I’ll never forget walking along Perth Road and being stopped by a man.
“How’s your back?” he said. I didn’t know him. Was I walking funny? Did he know something I didn’t? “Your Tele column,” he explained. “A couple of weeks ago. You said you’d put your back out.”
Well Dave, if you’re reading this, it’s four-and-a-half years on and I’ve done it again.
Dave was full of sympathy because he is one of the estimated 10% of people who suffer with lower back pain, while it’s thought one in three of us have had to take time off work because of back and neck problems.
There I was, waking as normal on Friday morning. I sat at the kitchen table with my coffee and stood up and it went. And when I say “went” I couldn’t move.
I asked my eldest, who is seven, to call his dad on my phone as I clung to the the kitchen units unable to straighten up.
Thankfully (and touch wood) it only seems to happen every few years. I often hear people say they “put their back out” but still manage to shop or jog carefully – but for me it means not being able to move.
The last time a debilitating pang struck (as I told you and Dave right here) was as I was lifting one of the boys in his car seat to the car while living on the Perth Road.
“Help” I screamed at a passing man who looked more terrified than me “I can’t move. My back!”

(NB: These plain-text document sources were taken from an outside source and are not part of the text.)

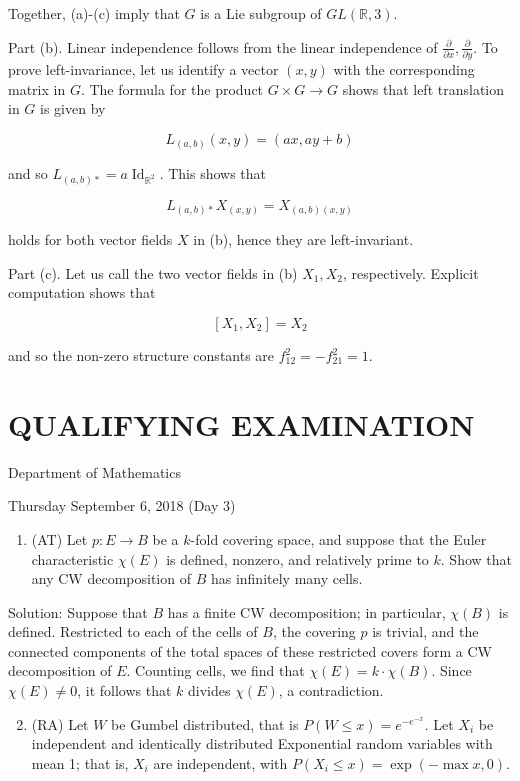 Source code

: \documentclass[10pt]{article}
\begin{document}
Together, (a)-(c) imply that $G$ is a Lie subgroup of $G L(\mathbb{R}, 3)$.

Part (b). Linear independence follows from the linear independence of $\frac{\partial}{\partial x}, \frac{\partial}{\partial y}$. To prove left-invariance, let us identify a vector $(x, y)$ with the corresponding matrix in $G$. The formula for the product $G \times G \rightarrow G$ shows that left translation in $G$ is given by

$$
L_{(a, b)}(x, y)=(a x, a y+b)
$$

and so $L_{(a, b) *}=a \operatorname{Id}_{\mathbb{R}^{2}}$. This shows that

$$
L_{(a, b) *} X_{(x, y)}=X_{(a, b)(x, y)}
$$

holds for both vector fields $X$ in (b), hence they are left-invariant.

Part (c). Let us call the two vector fields in (b) $X_{1}, X_{2}$, respectively. Explicit computation shows that

$$
\left[X_{1}, X_{2}\right]=X_{2}
$$

and so the non-zero structure constants are $f_{12}^{2}=-f_{21}^{2}=1$.

\section*{QUALIFYING EXAMINATION }
Department of Mathematics

Thursday September 6, 2018 (Day 3)

\begin{enumerate}
  \item (AT) Let $p: E \rightarrow B$ be a $k$-fold covering space, and suppose that the Euler characteristic $\chi(E)$ is defined, nonzero, and relatively prime to $k$. Show that any $\mathrm{CW}$ decomposition of $B$ has infinitely many cells.
\end{enumerate}

Solution: Suppose that $B$ has a finite CW decomposition; in particular, $\chi(B)$ is defined. Restricted to each of the cells of $B$, the covering $p$ is trivial, and the connected components of the total spaces of these restricted covers form a CW decomposition of $E$. Counting cells, we find that $\chi(E)=k \cdot \chi(B)$. Since $\chi(E) \neq 0$, it follows that $k$ divides $\chi(E)$, a contradiction.

\begin{enumerate}
  \setcounter{enumi}{1}
  \item (RA) Let $W$ be Gumbel distributed, that is $P(W \leq x)=e^{-e^{-x}}$. Let $X_{i}$ be independent and identically distributed Exponential random variables with mean 1; that is, $X_{i}$ are independent, with $P\left(X_{i} \leq x\right)=\exp (-\max x, 0)$.
\end{enumerate}
\end{document}

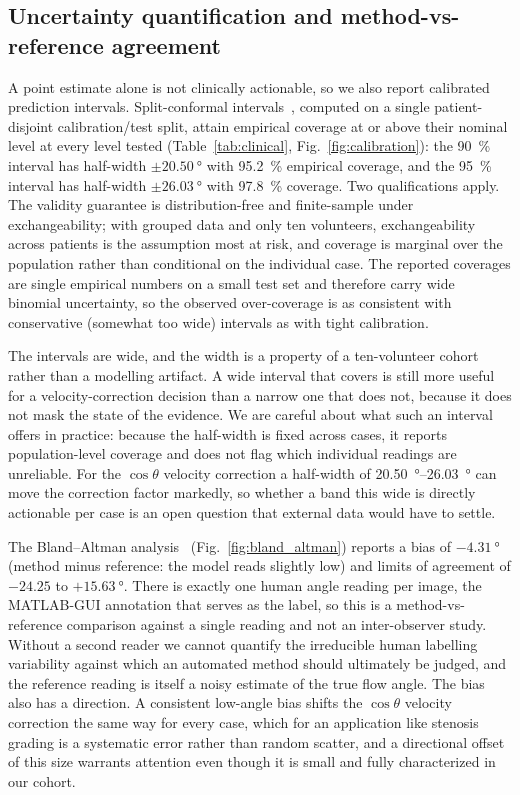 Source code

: \subsection{Uncertainty quantification and method-vs-reference agreement}

A point estimate alone is not clinically actionable, so we also report calibrated
prediction intervals. Split-conformal intervals~\citep{Vovk2005,Lei2018}, computed
on a single patient-disjoint calibration/test split, attain empirical coverage at or
above their nominal level at every level tested (Table~\ref{tab:clinical},
Fig.~\ref{fig:calibration}): the \SI{90}{\percent} interval has half-width
$\pm\SI{20.50}{\degree}$ with \SI{95.2}{\percent} empirical coverage, and the
\SI{95}{\percent} interval has half-width $\pm\SI{26.03}{\degree}$ with
\SI{97.8}{\percent} coverage. Two qualifications apply. The validity guarantee is
distribution-free and finite-sample under exchangeability; with grouped data and
only ten volunteers, exchangeability across patients is the assumption most at risk,
and coverage is marginal over the population rather than conditional on the
individual case. The reported coverages are single empirical numbers on a small test
set and therefore carry wide binomial uncertainty, so the observed over-coverage is
as consistent with conservative (somewhat too wide) intervals as with tight
calibration.

The intervals are wide, and the width is a property of a ten-volunteer cohort rather
than a modelling artifact. A wide interval that covers is still more useful for a
velocity-correction decision than a narrow one that does not, because it does not
mask the state of the evidence. We are careful about what such an interval offers in
practice: because the half-width is fixed across cases, it reports population-level
coverage and does not flag which individual readings are unreliable. For the
$\cos\theta$ velocity correction a half-width of \SIrange{20.50}{26.03}{\degree} can
move the correction factor markedly, so whether a band this wide is directly
actionable per case is an open question that external data would have to settle.

The Bland--Altman analysis~\citep{BlandAltman1986} (Fig.~\ref{fig:bland_altman})
reports a bias of $-\SI{4.31}{\degree}$ (method minus reference: the model reads
slightly low) and limits of agreement of $-24.25$ to $+\SI{15.63}{\degree}$. There
is exactly one human angle reading per image, the MATLAB-GUI annotation that serves
as the label, so this is a method-vs-reference comparison against a single reading
and not an inter-observer study. Without a second reader we cannot quantify the
irreducible human labelling variability against which an automated method should
ultimately be judged, and the reference reading is itself a noisy estimate of the
true flow angle. The bias also has a direction. A consistent low-angle bias shifts
the $\cos\theta$ velocity correction the same way for every case, which for an
application like stenosis grading is a systematic error rather than random scatter,
and a directional offset of this size warrants attention even though it is small and
fully characterized in our cohort.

As one baby rested on the pavement in his seat, the then-toddler had run away into someone’s garden and I begged the man to catch him. He obliged but clearly thought I was deranged.
Back to Friday.
Jamie rushed home while I went to lie down. It’s true what they say – trying at least to do back exercises and walk seems to be better than taking to your bed for days, though the chance would be a fine thing.
After a bit, Jamie had to make a few calls so I edged down to sit at the table again. You know that game “here comes the aeroplane” to encourage wee ones to eat up? Well, my youngest who is three, decided to turn the tables and wave his pasta around my face.
Flinching with pain, I turned to him and tried to smile – just in time to be forked in the eye.
Back pain is relatable, many of you will have your own stories of woe – I’m giving you a virtual pat on the back here in sympathy.
Being forked in the eye is probably a more niche ailment. Thankfully it was a baby fork but still, the pain was very real.
Friday started out just like any morning. By lunchtime I could barely see or walk. The joy of kids.